Twenty years ago today, Ronald Opus jumped to his death from the roof of an apartment building. But he didn't die by smacking his head into the pavement. Instead, his head was blasted by a shotgun as he fell past one of the windows below. And that was only the beginning of the weirdness.
The President of the American Association for Forensic Science, Don Harper Mills, recounted the increasingly odd circumstances of Ronald Opus' demise at an association meeting in August of 1994. Opus had most certainly intended to kill himself; his mother had cut off financial support and he was thoroughly suicidal. But if the shotgun blast hadn't intervened, he would have survived, for safety netting had just been put in place for some workmen toiling away on the outside of the building. So was this actually a murder?
The only problem with a charge of murder was that the shotgun blast wasn't even aimed at Ronald Opus; it was randomly fired out of a window. Except that it wasn't entirely random. It was fired by his father, who was busy threatening his mother in one of their regular arguments. And just to complicate things even further, the shotgun was not normally kept loaded - yet on this occasion, it had been loaded by Ronald Opus himself, in the hope that his father would accidentally kill his mother - his revenge for her cutting him off. His father missed his mother when he pulled the trigger, and Ronald just happened to be falling past the window at that exact moment.
So was this a murder or was this a suicide? The medical examiner ruled it as the latter, although you might have heard differently, because you may have been told this story before. It's been adapted for film and television several times, usually as a knotty problem in a police procedural. The most notable version, though, is this segment from the beginning of Paul Thomas Anderson's 1999 film, Magnolia (which will, if nothing else, help you get your head around the craziness of the events):
The names are changed, the identity of the shooter is switched, the date is set back more than thirty years and the final charge is altered to murder - but it's essentially the same story. Quite a tale!

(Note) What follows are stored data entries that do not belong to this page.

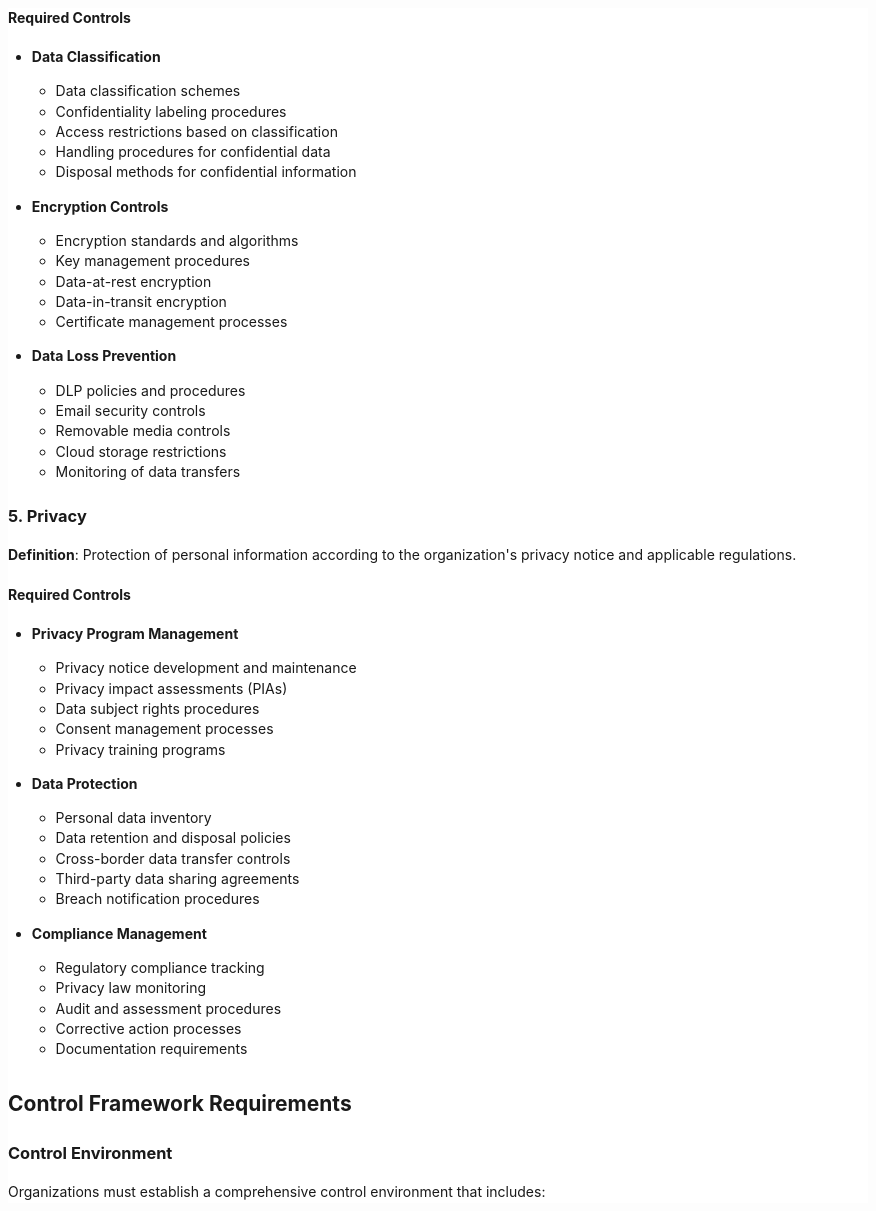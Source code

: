#### Required Controls
- **Data Classification**
  - Data classification schemes
  - Confidentiality labeling procedures
  - Access restrictions based on classification
  - Handling procedures for confidential data
  - Disposal methods for confidential information

- **Encryption Controls**
  - Encryption standards and algorithms
  - Key management procedures
  - Data-at-rest encryption
  - Data-in-transit encryption
  - Certificate management processes

- **Data Loss Prevention**
  - DLP policies and procedures
  - Email security controls
  - Removable media controls
  - Cloud storage restrictions
  - Monitoring of data transfers

### 5. Privacy
**Definition**: Protection of personal information according to the organization's privacy notice and applicable regulations.

#### Required Controls
- **Privacy Program Management**
  - Privacy notice development and maintenance
  - Privacy impact assessments (PIAs)
  - Data subject rights procedures
  - Consent management processes
  - Privacy training programs

- **Data Protection**
  - Personal data inventory
  - Data retention and disposal policies
  - Cross-border data transfer controls
  - Third-party data sharing agreements
  - Breach notification procedures

- **Compliance Management**
  - Regulatory compliance tracking
  - Privacy law monitoring
  - Audit and assessment procedures
  - Corrective action processes
  - Documentation requirements

## Control Framework Requirements

### Control Environment
Organizations must establish a comprehensive control environment that includes:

Except that none of it is true.
Paul Thomas Anderson wrote the script for Magnolia, but he didn't create this story. It has often been attributed to a 1998 article for the Associated Press under the byline "Kurt Westervelt" - but Westervelt doesn't exist, and the AP never actually published that story. The first real sighting of the story was when it spread across the internet by email in late 1994, going viral before anyone had actually come up with the term 'going viral'.
It referred to two key dates: the August 1994 dinner at which pathologist Don Harper Mills spoke, and the 23rd of March 1994, when Opus supposedly died. How the story acquired those dates is unknown, for nothing of the sort happened on those days. And we know this because Don Harper Mills admitted to having invented the story for a completely different meeting of the American Association for Forensic Science back in 1987.

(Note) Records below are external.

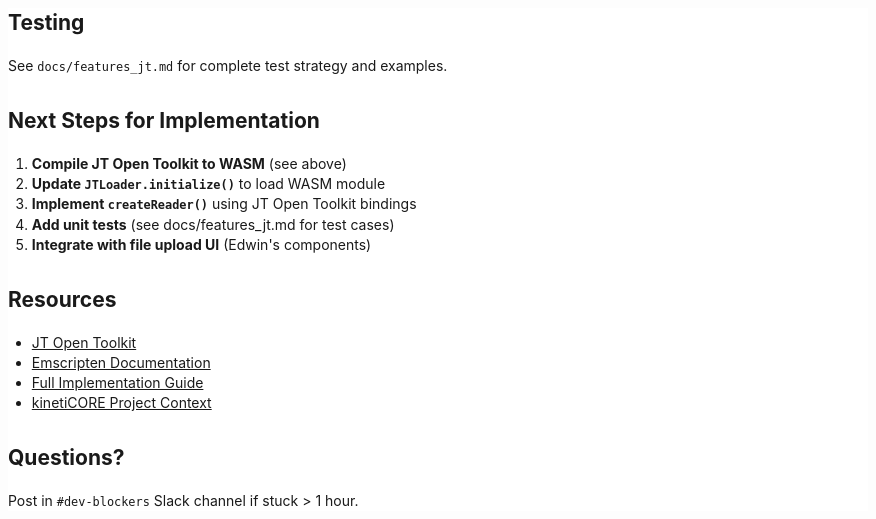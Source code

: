 ## Testing

See `docs/features_jt.md` for complete test strategy and examples.

## Next Steps for Implementation

1. **Compile JT Open Toolkit to WASM** (see above)
2. **Update `JTLoader.initialize()`** to load WASM module
3. **Implement `createReader()`** using JT Open Toolkit bindings
4. **Add unit tests** (see docs/features_jt.md for test cases)
5. **Integrate with file upload UI** (Edwin's components)

## Resources

- [JT Open Toolkit](https://github.com/Siemens-PLM-Software/jt-open-toolkit)
- [Emscripten Documentation](https://emscripten.org/docs/getting_started/downloads.html)
- [Full Implementation Guide](../../../docs/features_jt.md)
- [kinetiCORE Project Context](../../../CLAUDE.md)

## Questions?

Post in `#dev-blockers` Slack channel if stuck > 1 hour.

It was a complete fabrication from end to end - but with a useful purpose. The point of the tale was to present a complex case for a medical examiner to resolve, as a test of legal knowledge in extreme circumstances. Mills had no idea who released the story to the internet, but had to field hundreds of enquiries as a result, including from professors of law who wanted to cite it as a legal precedent.
And what verdict should you, the casual internet user, give upon this case? Why, the answer is simple: if you hear a strange story that seems too amazing to be true, check it first. Your first stop should be Snopes, as mine was when I encountered this story associated with this date (something that saved me a good deal of embarrassment!) And if that fails you, then there's always The Straight Dope, or any of a myriad of Skeptical resources, provided by people who spend their lives figuring out what's real and what isn't.